Existing vision-based obstacle recognition methods can be divided into three categories, including stereovision-based method, prior-knowledge-based method, and convolutional neural network (CNN) based deep-learning method. The stereovision-based method 1,2 is equipped with two cameras and creates a depth map in virtue of its 3D reconstruction capability. Objects in the scene are segmented in the depth map according to their spatial position. These methods are capable of detecting various obstacles no matter of their shape and motion status. These methods can also provide accurate distance and 3D geometrical size. However, these methods are not able to classify the obstacles, and object identification relies on other algorithms.

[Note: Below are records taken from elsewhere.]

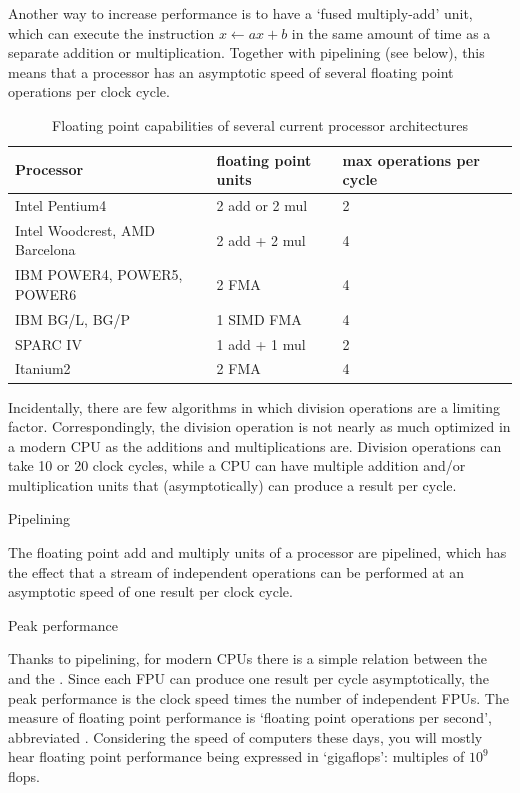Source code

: Another way to increase performance is to have a `fused multiply-add'
unit, which can execute the instruction $x\leftarrow ax+b$ in the same
amount of time as a separate addition or multiplication. Together with
pipelining (see below), this means that a processor has an asymptotic
speed of several floating point operations per clock cycle.

\begin{table}[h]
  \centering
  \begin{tabular}{p{2.5in}lll}
Processor&floating point units&max operations per cycle\\ \hline
Intel Pentium4&2 add or 2 mul&2\\ %
Intel Woodcrest, AMD Barcelona&2 add + 2 mul&4 \\  %
IBM POWER4, POWER5, POWER6&    2 FMA & 4 \\
IBM BG/L, BG/P & 1 SIMD FMA & 4 \\
SPARC IV & 1 add + 1 mul& 2 \\
Itanium2 &  2 FMA & 4 
  \end{tabular}
  \caption{Floating point capabilities of several current processor architectures}
  \label{tab:chipfloats}
\end{table}

Incidentally, there are few algorithms in which division operations
are a limiting factor. Correspondingly, the division operation is not
nearly as much optimized in a modern CPU as the additions and
multiplications are. Division operations can take 10 or 20 clock
cycles, while a CPU can have multiple addition and/or multiplication
units that (asymptotically) can produce a result per cycle.

 {Pipelining}
\label{sec:pipeline}

The floating point add and multiply units of a processor are
pipelined, which has the effect that a stream of independent
operations can be performed at an asymptotic speed of one result per
clock cycle.




 {Peak performance}

Thanks to pipelining, for modern CPUs there is a simple relation
between the  and the .
Since each \ac{FPU} can produce one result per cycle
asymptotically, the peak performance is the clock speed times the
number of independent \acp{FPU}. The measure of floating
point performance is `floating point operations per second',
abbreviated . Considering the speed of computers
these days, you will mostly hear floating point performance being
expressed in `gigaflops': multiples of $10^9$ flops.

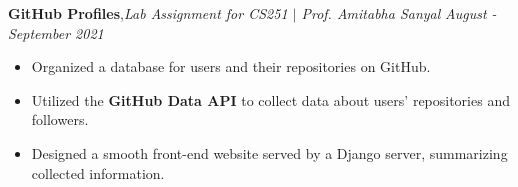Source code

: \textbf{GitHub Profiles}\sep{\it Lab Assignment for CS251 $|$ Prof. Amitabha Sanyal}  \hfill{\sl \small August - September 2021}\\
\vspace{-8pt}
\begin{itemize}[itemsep = -1.3 mm, leftmargin=*]
\item Organized a database for users and their repositories on GitHub.
\item Utilized the {\bf GitHub Data API} to collect data about users' repositories and followers.
\item Designed a smooth front-end website served by a Django server, summarizing collected information.
\end{itemize}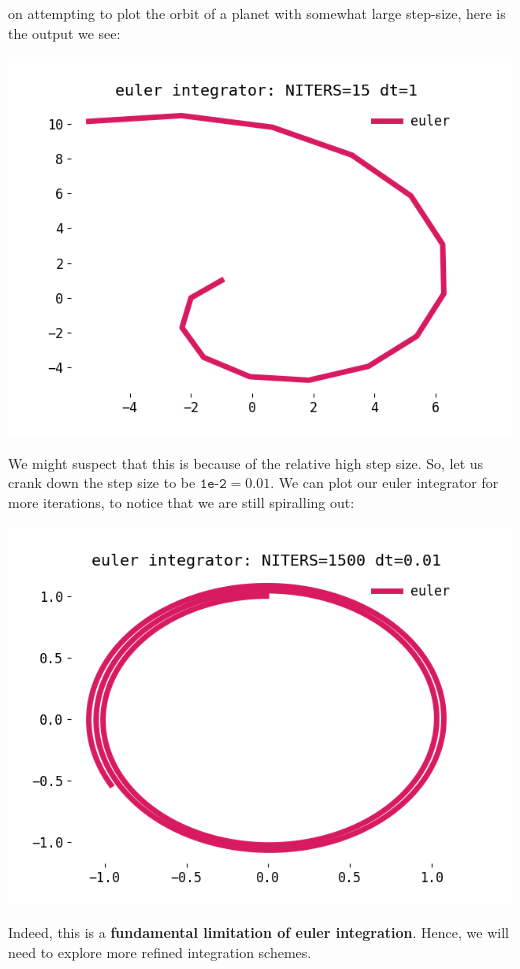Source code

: \documentclass[titlepage]{article}
\begin{document}
on attempting to plot the orbit of a planet with somewhat large step-size, here is the
output we see:

\includegraphics[width=\textwidth/2]{./euler-dt-1.png}

We might suspect that this is because of the relative high step size. So,
let us crank down the step size to be $\texttt{1e-2} = 0.01$. We can
plot our euler integrator for more iterations, to notice that we are still spiralling out:

\includegraphics[width=\textwidth/2]{./euler-dt-1e-2.png}

Indeed, this is a \textbf{fundamental limitation of euler integration}.
Hence, we will need to explore more refined integration schemes.
\end{document}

The prior-knowledge-based method normally makes use of some specific graphical features of objects (vehicle or pedestrian) that are known beforehand for detection purpose. For vehicle detection, 3 –5 the process can be divided into two steps: hypothesis generation (HG) and hypothesis verification (HV). In the HG step, the locations of possible vehicles are hypothesized using features like symmetry, shadow, shape and color, and horizontal/vertical edge. In the HV stage, tests are performed to verify the correctness of the hypothesis and to exclude nonvehicle targets by means of template-or-feature matching. For pedestrian detection, 6 –8 some research use either 2D body posture templates or head–shoulder model for template matching. Some research use motion features of leg or hand to capture a pedestrian. These methods are normally equipped with a monocular camera. The detection and classification are conducted simultaneously. However, these methods can only work on a single-type obstacle and the distance information is ambiguous.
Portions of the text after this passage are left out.